Détails- Théâtre du Rond-Point

De Lars Norén, on a vu il n’y a pas si longtemps « Poussière » sur la scène de la Comédie-Française. Digne héritier de ces aînés Ibsen, Strindberg ou encore Bergman, Lars Norén va chercher dans la noirceur de l’âme humaine avec un certain cynisme, souvent grinçant.

Dans cette pièce, Lars Norén s’attache aux « Détails ». Les détails dont toute vie de couple abreuve : des foultitudes de rien, des tics de langage, des habitudes qui peuvent lancer des ouragans. Tous ces mini dialogues de sourds où l’on sent que le lien est rompu, sectionné.

Voilà ce que les quatre comédiens : Isabelle Carré, Laurent Capelluto, Antonin Meyer-Esquerré et Ophélia Kolb veulent nous raconter. Dans un microcosme, ici celui de la culture, on assiste au démantèlement de leurs couples et à leur recherche du bonheur ailleurs, dans les bras d’un meilleur ami ou d’une autre femme. Les trente mini-scènes s’ouvrent et se ferment par la même phrase, toutes tissées de détails réalistes et de ces broutilles qui font et défont des tentatives de couple.

Difficile de ne pas s’identifier à eux tant tout est saisissant de vérité. Car il est certain que ces situations arrivent tous les jours à des gens comme nous public. En cela, « Détails » est loin d’être une pièce réjouissante mais plutôt un miroir tendu et dérangeant, nous racontant des tragédies quotidiennes qui s’ignorent sans bruit.

Car dans « Détails », et c’est là la grande force des acteurs, tout est très intellectuel et rien  ne se dérègle en apparence. On suit leurs parcours dans lesquels il n’y a ni cris, ni pleurs, ni insultes, ni chaises cassées. Des coups de canifs dans les mariages, des adieux circonstanciés. Des ménages qui se séparent sans avoir pu fonder de famille.

Cette partition à quatre mains est jouée comme si chacun était détenteur d’un petit bout de l’autre.

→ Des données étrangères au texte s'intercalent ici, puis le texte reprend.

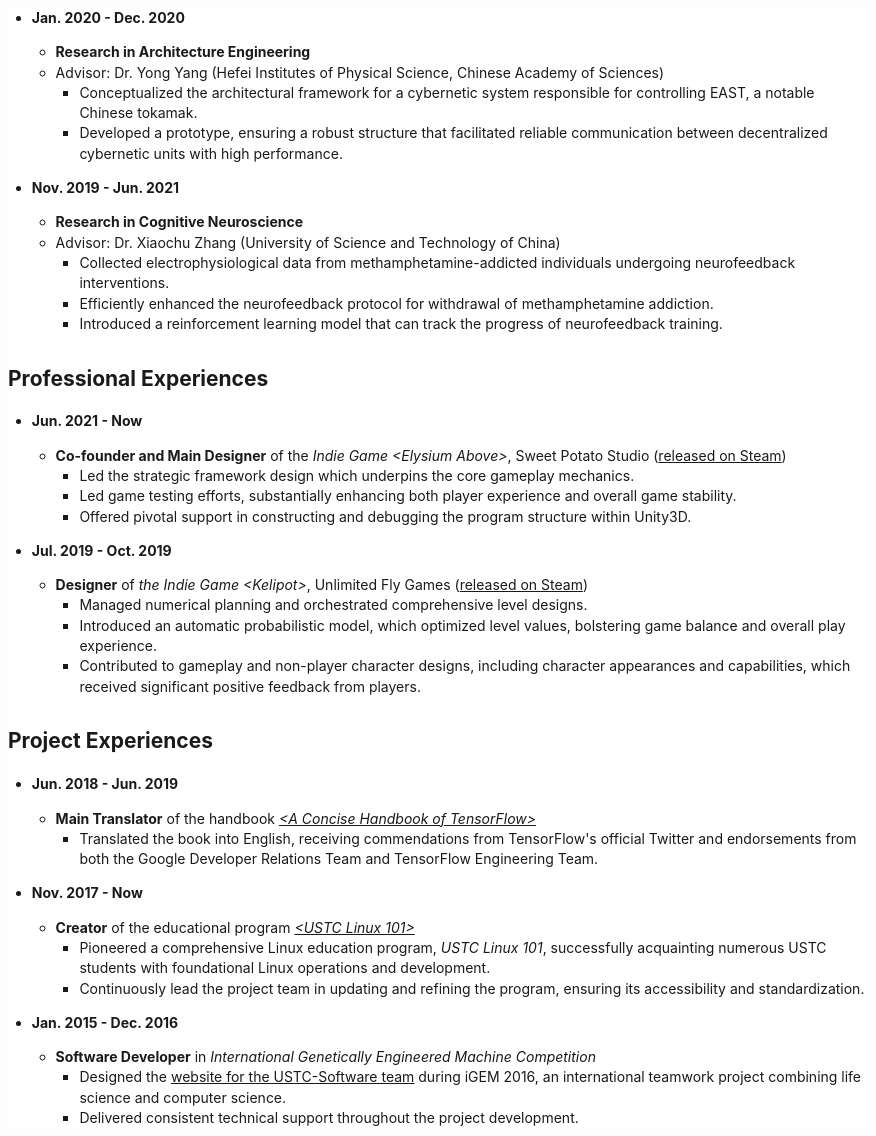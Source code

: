 - **Jan. 2020 - Dec. 2020**
  - **Research in Architecture Engineering**
  - Advisor: Dr. Yong Yang (Hefei Institutes of Physical Science, Chinese Academy of Sciences)
    - Conceptualized the architectural framework for a cybernetic system responsible for controlling EAST, a notable Chinese tokamak.
    - Developed a prototype, ensuring a robust structure that facilitated reliable communication between decentralized cybernetic units with high performance.

- **Nov. 2019 - Jun. 2021**
  - **Research in Cognitive Neuroscience**
  - Advisor: Dr. Xiaochu Zhang (University of Science and Technology of China)
    - Collected electrophysiological data from methamphetamine-addicted individuals undergoing neurofeedback interventions.
    - Efficiently enhanced the neurofeedback protocol for withdrawal of methamphetamine addiction.
    - Introduced a reinforcement learning model that can track the progress of neurofeedback training.

## Professional Experiences

- **Jun. 2021 - Now**
  - **Co-founder and Main Designer** of the *Indie Game \<Elysium Above\>*, Sweet Potato Studio ([released on Steam](https://store.steampowered.com/app/1509450/Elysium_Above/))
    - Led the strategic framework design which underpins the core gameplay mechanics.
    - Led game testing efforts, substantially enhancing both player experience and overall game stability.
    - Offered pivotal support in constructing and debugging the program structure within Unity3D.

- **Jul. 2019 - Oct. 2019**
  - **Designer** of *the Indie Game \<Kelipot\>*, Unlimited Fly Games ([released on Steam](https://store.steampowered.com/app/1090440/Kelipot/))
    - Managed numerical planning and orchestrated comprehensive level designs.
    - Introduced an automatic probabilistic model, which optimized level values, bolstering game balance and overall play experience.
    - Contributed to gameplay and non-player character designs, including character appearances and capabilities, which received significant positive feedback from players.

## Project Experiences

- **Jun. 2018 - Jun. 2019**
  - **Main Translator** of the handbook [*\<A Concise Handbook of TensorFlow\>*](https://tf.wiki)
    - Translated the book into English, receiving commendations from TensorFlow's official Twitter and endorsements from both the Google Developer Relations Team and TensorFlow Engineering Team.

- **Nov. 2017 - Now**
  - **Creator** of the educational program [*\<USTC Linux 101\>*](https://101.lug.ustc.edu.cn/)
    - Pioneered a comprehensive Linux education program, *USTC Linux 101*, successfully acquainting numerous USTC students with foundational Linux operations and development.
    - Continuously lead the project team in updating and refining the program, ensuring its accessibility and standardization.

- **Jan. 2015 - Dec. 2016**
  - **Software Developer** in *International Genetically Engineered Machine Competition*
    - Designed the [website for the USTC-Software team](http://2016.igem.org/Team:USTC-Software) during iGEM 2016, an international teamwork project combining life science and computer science.
    - Delivered consistent technical support throughout the project development.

Côté distribution, Isabelle Carré figure la femme socialement comblée mais incomplète dans sa vie sentimentale et que son mari délaisse avec justesse et dignité quand Ophélia Kolb incarne la fraîcheur imprudente et exaltée d’une jeune femme qui se cherche. Son pendant masculin, Antonin Meyer-Esquerré, figure l’esprit brillant mais malade de l’écrivain esseulé malgré son succès et Laurent Capelluto campe le personnage du quarantenaire lucide, dépressif et pourtant plein de désirs encore. Ils sont médecin, éditeur, auteur, romancière…Privilégiés et pourtant tous les quatre sont des épaves, des naufragés à la dérive cherchant vainement une bouée pour se rattraper à la vie. Ils se rencontrent sans jamais se compléter et hésitent, rendent plus malheureux qu’heureux.

 

On est dans « Détails » très loin d’un théâtre de performance. Pour y trouver un intérêt, la pièce parle un tant soit peu au spectateur en s’adressant à sa sphère intime, à ses propres échecs. Dans le jeu comme dans la mise en scène de lieux à la fois vides et neutres, Frédéric Bélier-Garcia a amené les acteurs dans quelque chose de véritablement subtil. Les comédiens ne sont pas dans la démonstration mais plutôt au service de cette destruction passive. Le grand tableau du fond de scène, trop grand pour être visible en entier dès le début de la pièce, est cette grande photo des trente scénettes qui composent la pièce. Sur cette composition de 10 ans tout se craquelle et se décompose. Le tout est d’une grande violence car comme dit Lars Norén lui-même, c’est comme un sourire triste : “le tout est tragique, le détail est comique”.

Un bel ouvrage, une pièce pour penser et réfléchir sur soi plus que pour se divertir… Très réussie à mon avis malgré l’accueil tiède d’un public (peut-être ?) trop concerné.